## WHAT YOU NEED TO DO
Below are some entries; write out each one of them exactly.

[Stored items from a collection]
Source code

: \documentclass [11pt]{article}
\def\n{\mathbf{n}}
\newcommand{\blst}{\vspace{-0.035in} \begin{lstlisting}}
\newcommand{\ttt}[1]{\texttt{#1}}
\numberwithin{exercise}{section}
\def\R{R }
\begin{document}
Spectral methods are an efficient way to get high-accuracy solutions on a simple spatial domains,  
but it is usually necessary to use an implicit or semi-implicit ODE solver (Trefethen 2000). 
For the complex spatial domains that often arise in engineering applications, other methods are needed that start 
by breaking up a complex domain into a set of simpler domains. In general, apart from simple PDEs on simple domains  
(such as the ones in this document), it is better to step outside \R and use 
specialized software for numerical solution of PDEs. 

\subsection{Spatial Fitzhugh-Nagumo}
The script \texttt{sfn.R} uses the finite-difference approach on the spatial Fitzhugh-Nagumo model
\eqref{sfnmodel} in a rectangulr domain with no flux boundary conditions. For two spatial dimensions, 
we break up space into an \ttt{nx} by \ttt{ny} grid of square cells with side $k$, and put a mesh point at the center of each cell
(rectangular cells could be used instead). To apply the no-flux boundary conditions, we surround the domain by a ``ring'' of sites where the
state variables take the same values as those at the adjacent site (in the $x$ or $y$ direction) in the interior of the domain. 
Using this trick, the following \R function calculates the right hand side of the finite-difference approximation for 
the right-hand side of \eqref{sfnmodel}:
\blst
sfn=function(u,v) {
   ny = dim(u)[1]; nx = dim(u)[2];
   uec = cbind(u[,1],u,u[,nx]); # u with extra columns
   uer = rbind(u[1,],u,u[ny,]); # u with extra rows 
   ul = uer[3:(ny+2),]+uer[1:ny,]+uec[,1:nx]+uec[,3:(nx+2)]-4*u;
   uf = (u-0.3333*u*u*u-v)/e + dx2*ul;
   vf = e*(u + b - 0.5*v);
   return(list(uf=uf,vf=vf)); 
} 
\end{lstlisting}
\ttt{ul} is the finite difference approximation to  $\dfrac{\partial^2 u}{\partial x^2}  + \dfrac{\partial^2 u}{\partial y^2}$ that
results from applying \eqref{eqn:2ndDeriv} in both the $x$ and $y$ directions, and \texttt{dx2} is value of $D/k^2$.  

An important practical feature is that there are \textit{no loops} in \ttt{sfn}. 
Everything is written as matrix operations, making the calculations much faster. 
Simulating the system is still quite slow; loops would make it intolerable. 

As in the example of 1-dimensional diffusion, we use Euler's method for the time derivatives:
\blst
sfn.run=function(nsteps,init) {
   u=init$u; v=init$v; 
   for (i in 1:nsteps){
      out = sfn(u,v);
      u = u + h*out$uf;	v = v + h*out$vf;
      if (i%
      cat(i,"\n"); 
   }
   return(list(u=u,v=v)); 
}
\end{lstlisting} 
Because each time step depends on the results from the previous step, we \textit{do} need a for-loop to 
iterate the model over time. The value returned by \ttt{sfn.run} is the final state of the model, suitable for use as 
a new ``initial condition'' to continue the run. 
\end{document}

## ANSWER TO THIS PROBLEM
Source code

: \documentclass [11pt]{article}
\def\n{\mathbf{n}}
\newcommand{\blst}{\vspace{-0.035in} \begin{lstlisting}}
\newcommand{\ttt}[1]{\texttt{#1}}
\numberwithin{exercise}{section}
\def\R{R }
\begin{document}
Spectral methods are an efficient way to get high-accuracy solutions on a simple spatial domains,  
but it is usually necessary to use an implicit or semi-implicit ODE solver (Trefethen 2000). 
For the complex spatial domains that often arise in engineering applications, other methods are needed that start 
by breaking up a complex domain into a set of simpler domains. In general, apart from simple PDEs on simple domains  
(such as the ones in this document), it is better to step outside \R and use 
specialized software for numerical solution of PDEs. 

\subsection{Spatial Fitzhugh-Nagumo}
The script \texttt{sfn.R} uses the finite-difference approach on the spatial Fitzhugh-Nagumo model
\eqref{sfnmodel} in a rectangulr domain with no flux boundary conditions. For two spatial dimensions, 
we break up space into an \ttt{nx} by \ttt{ny} grid of square cells with side $k$, and put a mesh point at the center of each cell
(rectangular cells could be used instead). To apply the no-flux boundary conditions, we surround the domain by a ``ring'' of sites where the
state variables take the same values as those at the adjacent site (in the $x$ or $y$ direction) in the interior of the domain. 
Using this trick, the following \R function calculates the right hand side of the finite-difference approximation for 
the right-hand side of \eqref{sfnmodel}:
\blst
sfn=function(u,v) {
   ny = dim(u)[1]; nx = dim(u)[2];
   uec = cbind(u[,1],u,u[,nx]); # u with extra columns
   uer = rbind(u[1,],u,u[ny,]); # u with extra rows 
   ul = uer[3:(ny+2),]+uer[1:ny,]+uec[,1:nx]+uec[,3:(nx+2)]-4*u;
   uf = (u-0.3333*u*u*u-v)/e + dx2*ul;
   vf = e*(u + b - 0.5*v);
   return(list(uf=uf,vf=vf)); 
} 
\end{lstlisting}
\ttt{ul} is the finite difference approximation to  $\dfrac{\partial^2 u}{\partial x^2}  + \dfrac{\partial^2 u}{\partial y^2}$ that
results from applying \eqref{eqn:2ndDeriv} in both the $x$ and $y$ directions, and \texttt{dx2} is value of $D/k^2$.  

An important practical feature is that there are \textit{no loops} in \ttt{sfn}. 
Everything is written as matrix operations, making the calculations much faster. 
Simulating the system is still quite slow; loops would make it intolerable. 

As in the example of 1-dimensional diffusion, we use Euler's method for the time derivatives:
\blst
sfn.run=function(nsteps,init) {
   u=init$u; v=init$v; 
   for (i in 1:nsteps){
      out = sfn(u,v);
      u = u + h*out$uf;	v = v + h*out$vf;
      if (i%
      cat(i,"\n"); 
   }
   return(list(u=u,v=v)); 
}
\end{lstlisting} 
Because each time step depends on the results from the previous step, we \textit{do} need a for-loop to 
iterate the model over time. The value returned by \ttt{sfn.run} is the final state of the model, suitable for use as 
a new ``initial condition'' to continue the run. 
\end{document}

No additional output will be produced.